** THE RECORDS follows **

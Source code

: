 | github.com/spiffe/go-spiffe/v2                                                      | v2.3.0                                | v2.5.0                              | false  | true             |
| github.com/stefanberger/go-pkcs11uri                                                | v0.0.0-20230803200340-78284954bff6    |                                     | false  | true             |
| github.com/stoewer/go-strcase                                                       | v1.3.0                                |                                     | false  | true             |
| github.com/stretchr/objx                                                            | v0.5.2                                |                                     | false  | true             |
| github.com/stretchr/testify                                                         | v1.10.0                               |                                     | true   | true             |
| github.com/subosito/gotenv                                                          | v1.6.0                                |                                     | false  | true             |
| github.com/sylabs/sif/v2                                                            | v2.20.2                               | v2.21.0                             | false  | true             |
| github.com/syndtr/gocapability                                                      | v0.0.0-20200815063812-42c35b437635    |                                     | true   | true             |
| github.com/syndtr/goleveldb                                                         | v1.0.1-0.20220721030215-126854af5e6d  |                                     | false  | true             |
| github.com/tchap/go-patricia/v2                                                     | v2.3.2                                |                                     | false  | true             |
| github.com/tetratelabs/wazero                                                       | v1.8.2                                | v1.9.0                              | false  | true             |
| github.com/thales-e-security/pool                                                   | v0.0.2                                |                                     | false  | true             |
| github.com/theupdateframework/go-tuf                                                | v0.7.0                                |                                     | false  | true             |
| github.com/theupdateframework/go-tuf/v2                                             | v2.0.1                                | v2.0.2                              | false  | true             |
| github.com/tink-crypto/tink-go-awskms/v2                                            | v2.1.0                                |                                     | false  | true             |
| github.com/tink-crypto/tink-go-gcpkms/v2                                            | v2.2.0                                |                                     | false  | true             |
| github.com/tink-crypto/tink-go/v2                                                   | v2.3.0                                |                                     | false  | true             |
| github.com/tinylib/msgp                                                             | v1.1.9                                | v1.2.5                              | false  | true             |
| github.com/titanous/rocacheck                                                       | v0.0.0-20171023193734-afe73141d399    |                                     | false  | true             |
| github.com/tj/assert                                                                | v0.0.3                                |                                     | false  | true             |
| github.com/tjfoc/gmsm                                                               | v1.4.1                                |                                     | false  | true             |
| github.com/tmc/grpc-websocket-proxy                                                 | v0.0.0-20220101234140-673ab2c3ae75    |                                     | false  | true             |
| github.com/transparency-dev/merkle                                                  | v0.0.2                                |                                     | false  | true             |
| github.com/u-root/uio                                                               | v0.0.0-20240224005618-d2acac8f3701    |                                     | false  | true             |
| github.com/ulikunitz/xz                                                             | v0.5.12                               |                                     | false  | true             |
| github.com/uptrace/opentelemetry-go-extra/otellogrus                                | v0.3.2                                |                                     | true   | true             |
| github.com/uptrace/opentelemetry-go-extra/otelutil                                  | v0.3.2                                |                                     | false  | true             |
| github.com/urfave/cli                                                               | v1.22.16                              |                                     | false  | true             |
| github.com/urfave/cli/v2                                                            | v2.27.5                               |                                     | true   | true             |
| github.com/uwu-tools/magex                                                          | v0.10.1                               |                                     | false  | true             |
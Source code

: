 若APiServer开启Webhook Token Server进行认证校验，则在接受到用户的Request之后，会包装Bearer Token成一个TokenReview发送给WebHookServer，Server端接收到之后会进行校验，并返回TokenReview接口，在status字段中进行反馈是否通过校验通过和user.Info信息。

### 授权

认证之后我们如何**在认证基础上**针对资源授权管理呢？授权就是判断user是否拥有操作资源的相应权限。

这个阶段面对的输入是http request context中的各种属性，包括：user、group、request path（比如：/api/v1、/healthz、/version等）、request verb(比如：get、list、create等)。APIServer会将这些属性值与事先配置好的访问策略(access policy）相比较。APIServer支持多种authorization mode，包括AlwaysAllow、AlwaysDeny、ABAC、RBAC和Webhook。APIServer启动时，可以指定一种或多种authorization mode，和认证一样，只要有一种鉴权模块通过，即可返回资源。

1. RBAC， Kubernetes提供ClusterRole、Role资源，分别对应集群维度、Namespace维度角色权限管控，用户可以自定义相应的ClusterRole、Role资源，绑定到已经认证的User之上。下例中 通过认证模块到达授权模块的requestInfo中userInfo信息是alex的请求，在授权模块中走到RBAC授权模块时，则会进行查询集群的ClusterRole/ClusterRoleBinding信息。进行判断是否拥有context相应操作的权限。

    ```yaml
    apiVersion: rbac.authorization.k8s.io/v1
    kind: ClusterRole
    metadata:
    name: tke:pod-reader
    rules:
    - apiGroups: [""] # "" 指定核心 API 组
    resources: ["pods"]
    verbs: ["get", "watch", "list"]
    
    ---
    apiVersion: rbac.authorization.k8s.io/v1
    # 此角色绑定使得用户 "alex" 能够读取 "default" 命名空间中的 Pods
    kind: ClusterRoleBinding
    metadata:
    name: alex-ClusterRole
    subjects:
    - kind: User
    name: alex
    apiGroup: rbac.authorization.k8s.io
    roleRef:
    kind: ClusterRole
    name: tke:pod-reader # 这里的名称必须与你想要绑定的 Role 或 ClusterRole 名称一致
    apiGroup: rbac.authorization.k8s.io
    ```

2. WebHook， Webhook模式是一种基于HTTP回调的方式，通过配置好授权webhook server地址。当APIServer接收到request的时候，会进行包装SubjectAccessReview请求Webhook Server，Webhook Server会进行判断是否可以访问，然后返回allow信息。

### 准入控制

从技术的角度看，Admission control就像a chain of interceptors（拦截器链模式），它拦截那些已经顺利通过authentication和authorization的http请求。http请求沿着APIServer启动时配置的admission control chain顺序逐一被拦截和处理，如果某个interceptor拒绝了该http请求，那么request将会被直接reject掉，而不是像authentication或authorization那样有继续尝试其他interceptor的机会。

** End of THE RECORDS **
** THE RECORDS follows **

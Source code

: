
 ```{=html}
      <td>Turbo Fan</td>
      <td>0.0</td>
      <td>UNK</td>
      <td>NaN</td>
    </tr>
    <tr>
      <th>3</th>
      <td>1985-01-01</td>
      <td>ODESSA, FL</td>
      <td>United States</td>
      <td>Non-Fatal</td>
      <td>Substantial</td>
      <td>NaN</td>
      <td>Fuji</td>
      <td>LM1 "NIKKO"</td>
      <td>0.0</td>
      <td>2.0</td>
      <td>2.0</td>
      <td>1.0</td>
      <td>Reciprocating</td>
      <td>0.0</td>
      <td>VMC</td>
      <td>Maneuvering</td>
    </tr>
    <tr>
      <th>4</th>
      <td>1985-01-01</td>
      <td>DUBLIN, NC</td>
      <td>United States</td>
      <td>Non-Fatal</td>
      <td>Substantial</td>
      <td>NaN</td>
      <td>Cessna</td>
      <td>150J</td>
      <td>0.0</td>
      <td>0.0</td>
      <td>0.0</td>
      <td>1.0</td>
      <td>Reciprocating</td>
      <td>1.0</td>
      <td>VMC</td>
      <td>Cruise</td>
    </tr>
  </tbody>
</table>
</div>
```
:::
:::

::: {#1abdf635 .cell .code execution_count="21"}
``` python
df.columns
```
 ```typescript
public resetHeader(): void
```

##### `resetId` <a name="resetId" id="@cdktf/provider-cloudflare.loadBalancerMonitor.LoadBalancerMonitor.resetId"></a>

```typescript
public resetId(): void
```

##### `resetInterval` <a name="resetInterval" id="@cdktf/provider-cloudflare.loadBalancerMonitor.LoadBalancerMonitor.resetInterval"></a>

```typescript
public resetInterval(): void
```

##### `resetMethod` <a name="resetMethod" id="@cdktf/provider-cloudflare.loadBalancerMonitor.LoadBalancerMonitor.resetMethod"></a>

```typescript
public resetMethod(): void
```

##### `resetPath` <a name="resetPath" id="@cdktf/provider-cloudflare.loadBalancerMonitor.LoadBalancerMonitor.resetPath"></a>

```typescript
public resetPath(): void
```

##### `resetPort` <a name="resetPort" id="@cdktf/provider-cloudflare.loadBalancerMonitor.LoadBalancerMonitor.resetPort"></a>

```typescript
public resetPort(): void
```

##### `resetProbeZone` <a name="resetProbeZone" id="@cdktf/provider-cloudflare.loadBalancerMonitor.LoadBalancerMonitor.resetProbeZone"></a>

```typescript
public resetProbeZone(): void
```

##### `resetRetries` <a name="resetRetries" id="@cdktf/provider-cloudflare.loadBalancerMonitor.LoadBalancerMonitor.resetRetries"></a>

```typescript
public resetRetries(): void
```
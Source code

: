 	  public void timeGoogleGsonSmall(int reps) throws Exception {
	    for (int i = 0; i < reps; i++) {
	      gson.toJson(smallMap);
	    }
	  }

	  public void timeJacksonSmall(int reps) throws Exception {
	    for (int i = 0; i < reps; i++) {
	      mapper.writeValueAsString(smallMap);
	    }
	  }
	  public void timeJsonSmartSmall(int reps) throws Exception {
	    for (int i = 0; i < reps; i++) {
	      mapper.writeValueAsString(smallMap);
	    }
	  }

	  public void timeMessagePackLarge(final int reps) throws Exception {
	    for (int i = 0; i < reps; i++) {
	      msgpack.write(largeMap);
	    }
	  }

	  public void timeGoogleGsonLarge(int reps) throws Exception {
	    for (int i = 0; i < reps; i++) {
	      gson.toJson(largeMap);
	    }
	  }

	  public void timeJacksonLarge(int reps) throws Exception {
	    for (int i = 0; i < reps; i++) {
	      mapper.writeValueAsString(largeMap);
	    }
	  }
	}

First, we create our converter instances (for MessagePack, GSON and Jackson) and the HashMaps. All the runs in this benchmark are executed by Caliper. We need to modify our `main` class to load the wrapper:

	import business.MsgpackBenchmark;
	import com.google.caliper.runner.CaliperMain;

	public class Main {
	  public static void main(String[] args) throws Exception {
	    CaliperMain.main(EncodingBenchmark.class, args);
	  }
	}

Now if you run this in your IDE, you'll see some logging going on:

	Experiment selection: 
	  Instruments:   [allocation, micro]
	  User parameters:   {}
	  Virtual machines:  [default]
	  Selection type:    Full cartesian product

** End of THE RECORDS **

The word "resetPath" may appear on some lines of these records; state how many such lines there are, and nothing else.

**SOLUTION:** 2